■ **ASSIGNMENT**
Look below for the line containing "## Update log" and the line containing "2019-08-29 update manage platform style"; repeat exactly those two lines and all lines between them, and nothing else.

■ **PROVIDED ENTRIES**
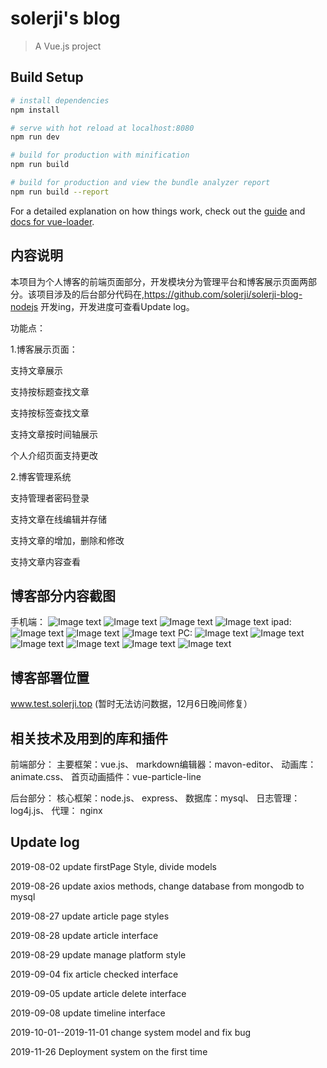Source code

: # solerji's blog

> A Vue.js project

## Build Setup

``` bash
# install dependencies
npm install

# serve with hot reload at localhost:8080
npm run dev

# build for production with minification
npm run build

# build for production and view the bundle analyzer report
npm run build --report
```

For a detailed explanation on how things work, check out the [guide](http://vuejs-templates.github.io/webpack/) and [docs for vue-loader](http://vuejs.github.io/vue-loader).

## 内容说明
本项目为个人博客的前端页面部分，开发模块分为管理平台和博客展示页面两部分。该项目涉及的后台部分代码在,https://github.com/solerji/solerji-blog-nodejs 开发ing，开发进度可查看Update log。

功能点：

1.博客展示页面：

支持文章展示

支持按标题查找文章

支持按标签查找文章

支持文章按时间轴展示

个人介绍页面支持更改

2.博客管理系统

支持管理者密码登录

支持文章在线编辑并存储

支持文章的增加，删除和修改

支持文章内容查看

## 博客部分内容截图
手机端：
![Image text](https://github.com/solerji/blogPage-vue.js/blob/master/src/assets/images/small1.jpg?raw=true)
![Image text](https://github.com/solerji/blogPage-vue.js/blob/master/src/assets/images/small2.jpg?raw=true)
![Image text](https://github.com/solerji/blogPage-vue.js/blob/master/src/assets/images/small3.jpg?raw=true)
![Image text](https://github.com/solerji/blogPage-vue.js/blob/master/src/assets/images/small4.jpg?raw=true)
ipad:
![Image text](https://github.com/solerji/blogPage-vue.js/blob/master/src/assets/images/QQ20191206-2.png?raw=true)
![Image text](https://github.com/solerji/blogPage-vue.js/blob/master/src/assets/images/4.png?raw=true)
![Image text](https://github.com/solerji/blogPage-vue.js/blob/master/src/assets/images/5.png?raw=true)
PC:
![Image text](https://github.com/solerji/blogPage-vue.js/blob/master/src/assets/images/big1.png?raw=true)
![Image text](https://github.com/solerji/blogPage-vue.js/blob/master/src/assets/images/big2.png?raw=true)
![Image text](https://github.com/solerji/blogPage-vue.js/blob/master/src/assets/images/big3.png?raw=true)
![Image text](https://github.com/solerji/blogPage-vue.js/blob/master/src/assets/images/big4.png?raw=true)
![Image text](https://github.com/solerji/blogPage-vue.js/blob/master/src/assets/images/big6.png?raw=true)
![Image text](https://github.com/solerji/blogPage-vue.js/blob/master/src/assets/images/big7.png?raw=true)


## 博客部署位置
www.test.solerji.top
(暂时无法访问数据，12月6日晚间修复）

## 相关技术及用到的库和插件
前端部分：
主要框架：vue.js、
markdown编辑器：mavon-editor、
动画库：animate.css、
首页动画插件：vue-particle-line

后台部分：
核心框架：node.js、
express、
数据库：mysql、
日志管理：log4j.js、
代理： nginx


## Update log
2019-08-02 update firstPage Style, divide models

2019-08-26 update axios methods, change database from mongodb to mysql

2019-08-27 update article page styles

2019-08-28 update article interface

2019-08-29 update manage platform style

2019-09-04 fix article checked interface

2019-09-05 update article delete interface

2019-09-08 update timeline interface

2019-10-01--2019-11-01 change system model and fix bug

2019-11-26 Deployment system on the first time
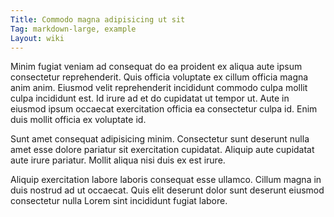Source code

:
 ```yaml
---
Title: Commodo magna adipisicing ut sit
Tag: markdown-large, example
Layout: wiki
---
```

Minim fugiat veniam ad consequat do ea proident ex aliqua aute ipsum consectetur reprehenderit. Quis officia voluptate ex cillum officia magna anim anim. Eiusmod velit reprehenderit incididunt commodo culpa mollit culpa incididunt est. Id irure ad et do cupidatat ut tempor ut. Aute in eiusmod ipsum occaecat exercitation officia ea consectetur culpa id. Enim duis mollit officia ex voluptate id.

Sunt amet consequat adipisicing minim. Consectetur sunt deserunt nulla amet esse dolore pariatur sit exercitation cupidatat. Aliquip aute cupidatat aute irure pariatur. Mollit aliqua nisi duis ex est irure.

Aliquip exercitation labore laboris consequat esse ullamco. Cillum magna in duis nostrud ad ut occaecat. Quis elit deserunt dolor sunt deserunt eiusmod consectetur nulla Lorem sint incididunt fugiat labore.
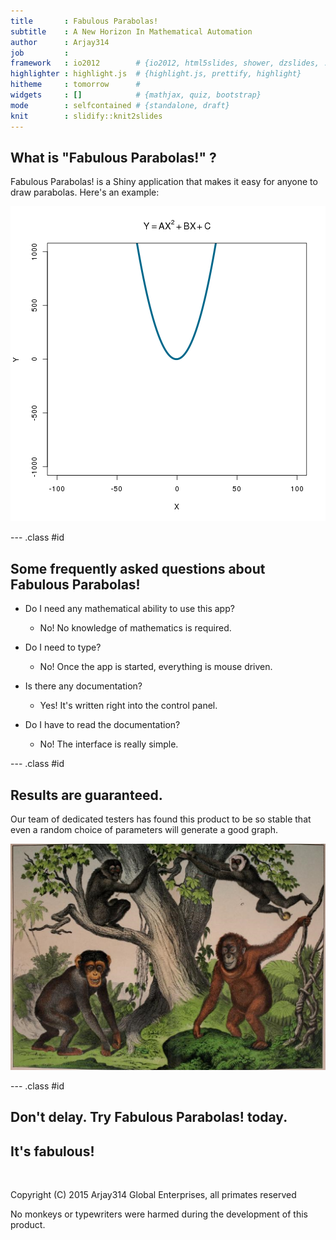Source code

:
 ```yaml
---
title       : Fabulous Parabolas!
subtitle    : A New Horizon In Mathematical Automation
author      : Arjay314
job         : 
framework   : io2012        # {io2012, html5slides, shower, dzslides, ...}
highlighter : highlight.js  # {highlight.js, prettify, highlight}
hitheme     : tomorrow      # 
widgets     : []            # {mathjax, quiz, bootstrap}
mode        : selfcontained # {standalone, draft}
knit        : slidify::knit2slides
---
```


## What is "Fabulous Parabolas!" ?

Fabulous Parabolas! is a Shiny application that makes it easy for anyone to draw parabolas. Here's an example:

![plot of chunk demo](assets/fig/demo-1.png) 

--- .class #id 

## Some frequently asked questions about Fabulous Parabolas! 

- Do I need any mathematical ability to use this app?   
  - No! No knowledge of mathematics is required.

- Do I need to type?   
  - No! Once the app is started, everything is mouse driven.

- Is there any documentation?
  - Yes! It's written right into the control panel.
  
- Do I have to read the documentation?   
  - No! The interface is really simple.

--- .class #id 

## Results are guaranteed.

Our team of dedicated testers has found this product to be so stable that even a random choice of parameters will generate a good graph.

![Our Testing Team](Public-Domain-Monkey.png)

--- .class #id 

## Don't delay. Try Fabulous Parabolas! today.

## It's fabulous!
<br />

Copyright (C) 2015 Arjay314 Global Enterprises, all primates reserved

No monkeys or typewriters were harmed during the development of this product.






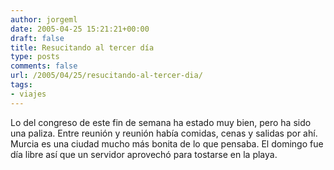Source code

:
 ```yaml
---
author: jorgeml
date: 2005-04-25 15:21:21+00:00
draft: false
title: Resucitando al tercer día
type: posts
comments: false
url: /2005/04/25/resucitando-al-tercer-dia/
tags:
- viajes
---
```


Lo del congreso de este fin de semana ha estado muy bien, pero ha sido una paliza. Entre reunión y reunión había comidas, cenas y salidas por ahí. Murcia es una ciudad mucho más bonita de lo que pensaba. El domingo fue día libre así que un servidor aprovechó para tostarse en la playa.
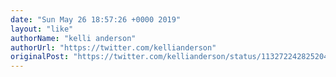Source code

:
 ```yaml
---
date: "Sun May 26 18:57:26 +0000 2019"
layout: "like"
authorName: "kelli anderson"
authorUrl: "https://twitter.com/kellianderson"
originalPost: "https://twitter.com/kellianderson/status/1132722428252045312"
---
```

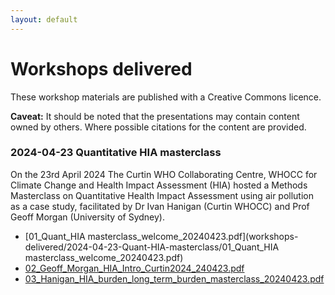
 ```yaml
---
layout: default
---
```


# Workshops delivered

These workshop materials are published with a Creative Commons licence. 

**Caveat:** It should be noted that the presentations may contain content owned by others. Where possible citations for the content are provided.  

### 2024-04-23 Quantitative HIA masterclass

On the 23rd April 2024 The Curtin WHO Collaborating Centre, WHOCC for Climate Change and Health Impact Assessment (HIA) hosted a Methods Masterclass on Quantitative Health Impact Assessment using air pollution as a case study, facilitated by Dr Ivan Hanigan (Curtin WHOCC) and Prof Geoff Morgan (University of Sydney).  


- [01_Quant_HIA masterclass_welcome_20240423.pdf](workshops-delivered/2024-04-23-Quant-HIA-masterclass/01_Quant_HIA masterclass_welcome_20240423.pdf)
- [02_Geoff_Morgan_HIA_Intro_Curtin2024_240423.pdf](workshops-delivered/2024-04-23-Quant-HIA-masterclass/02_Geoff_Morgan_HIA_Intro_Curtin2024_240423.pdf)
- [03_Hanigan_HIA_burden_long_term_burden_masterclass_20240423.pdf](workshops-delivered/2024-04-23-Quant-HIA-masterclass/03_Hanigan_HIA_burden_long_term_burden_masterclass_20240423.pdf)
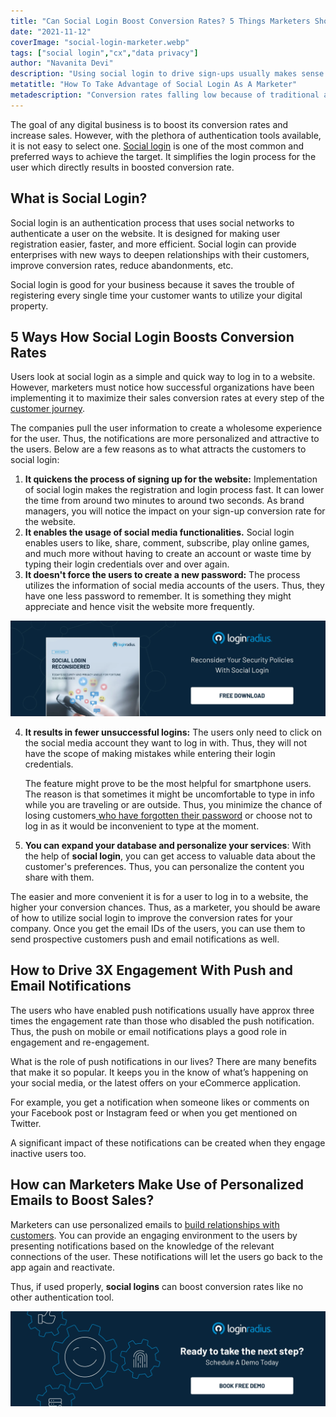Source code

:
 ```yaml
---
title: "Can Social Login Boost Conversion Rates? 5 Things Marketers Should Know"
date: "2021-11-12"
coverImage: "social-login-marketer.webp"
tags: ["social login","cx","data privacy"]
author: "Navanita Devi"
description: "Using social login to drive sign-ups usually makes sense because it increases user privacy. If users like the site, they're more likely to return, and you're more likely to convert them into paying customers. This blog explains how social login can boost conversion rates."
metatitle: "How To Take Advantage of Social Login As A Marketer"
metadescription: "Conversion rates falling low because of traditional authentication tools? Use Social Login to witness the increase in conversion rates. Read the article to know more."
---
```


The goal of any digital business is to boost its conversion rates and increase sales. However, with the plethora of authentication tools available, it is not easy to select one.  [Social login](https://www.loginradius.com/social-login/) is one of the most common and preferred ways to achieve the target. It simplifies the login process for the user which directly results in boosted conversion rate. 


## What is Social Login?

Social login is an authentication process that uses social networks to authenticate a user on the website. It is designed for making user registration easier, faster, and more efficient.  Social login can provide enterprises with new ways to deepen relationships with their customers, improve conversion rates, reduce abandonments, etc.

Social login is good for your business because it saves the trouble of registering every single time your customer wants to utilize your digital property. 

## 5 Ways How Social Login Boosts Conversion Rates

Users look at social login as a simple and quick way to log in to a website. However, marketers must notice how successful organizations have been implementing it to maximize their sales conversion rates at every step of the [customer journey](https://www.loginradius.com/blog/fuel/consumer-journey-from-sign-up-to-purchase/). 

The companies pull the user information to create a wholesome experience for the user. Thus, the notifications are more personalized and attractive to the users. Below are a few reasons as to what attracts the customers to social login:

1. **It quickens the process of signing up for the website:** Implementation of social login makes the registration and login process fast. It can lower the time from around two minutes to around two seconds. As brand managers, you will notice the impact on your sign-up conversion rate for the website.
2. **It enables the usage of social media functionalities.** Social login enables users to like, share, comment, subscribe, play online games, and much more without having to create an account or waste time by typing their login credentials over and over again.
3. **It doesn't force the users to create a new password:** The process utilizes the information of social media accounts of the users. Thus, they have one less password to remember. It is something they might appreciate and hence visit the website more frequently.

[![WP-social-login-rec](WP-social-login-rec.webp)](https://www.loginradius.com/resource/social-login-reconsidered/)


4. **It results in fewer unsuccessful logins:** The users only need to click on the social media account they want to log in with. Thus, they will not have the scope of making mistakes while entering their login credentials. 

    The feature might prove to be the most helpful for smartphone users. The reason is that sometimes it might be uncomfortable to type in info while you are traveling or are outside. Thus, you minimize the chance of losing customers[ who have forgotten their password](https://www.loginradius.com/blog/identity/best-practices-choosing-good-security-questions/) or choose not to log in as it would be inconvenient to type at the moment.

5. **You can expand your database and personalize your services**: With the help of **social login**, you can get access to valuable data about the customer's preferences. Thus, you can personalize the content you share with them.

The easier and more convenient it is for a user to log in to a website, the higher your conversion chances. Thus, as a marketer, you should be aware of how to utilize social login to improve the conversion rates for your company. Once you get the email IDs of the users, you can use them to send prospective customers push and email notifications as well.


## How to Drive 3X Engagement With Push and Email Notifications

The users who have enabled push notifications usually have approx three times the engagement rate than those who disabled the push notification. Thus, the push on mobile or email notifications plays a good role in engagement and re-engagement. 

What is the role of push notifications in our lives? There are many benefits that make it so popular. It keeps you in the know of what’s happening on your social media, or the latest offers on your eCommerce application. 

For example, you get a notification when someone likes or comments on your Facebook post or Instagram feed or when you get mentioned on Twitter. 

A significant impact of these notifications can be created when they engage inactive users too. 


## How can Marketers Make Use of Personalized Emails to Boost Sales?

Marketers can use personalized emails to [build relationships with customers](https://www.loginradius.com/blog/fuel/customer-relationship-business/). You can provide an engaging environment to the users by presenting notifications based on the knowledge of the relevant connections of the user. These notifications will let the users go back to the app again and reactivate. 

Thus, if used properly, **social logins** can boost conversion rates like no other authentication tool. 


[![book-a-demo-loginradius](../../assets/book-a-demo-loginradius.webp)](https://www.loginradius.com/contact-us?utm_source=blog&utm_medium=web&utm_campaign=advantage-social-login-as-marketer)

■ **WRITTEN ANSWER**
## Update log
2019-08-02 update firstPage Style, divide models

2019-08-26 update axios methods, change database from mongodb to mysql

2019-08-27 update article page styles

2019-08-28 update article interface

2019-08-29 update manage platform style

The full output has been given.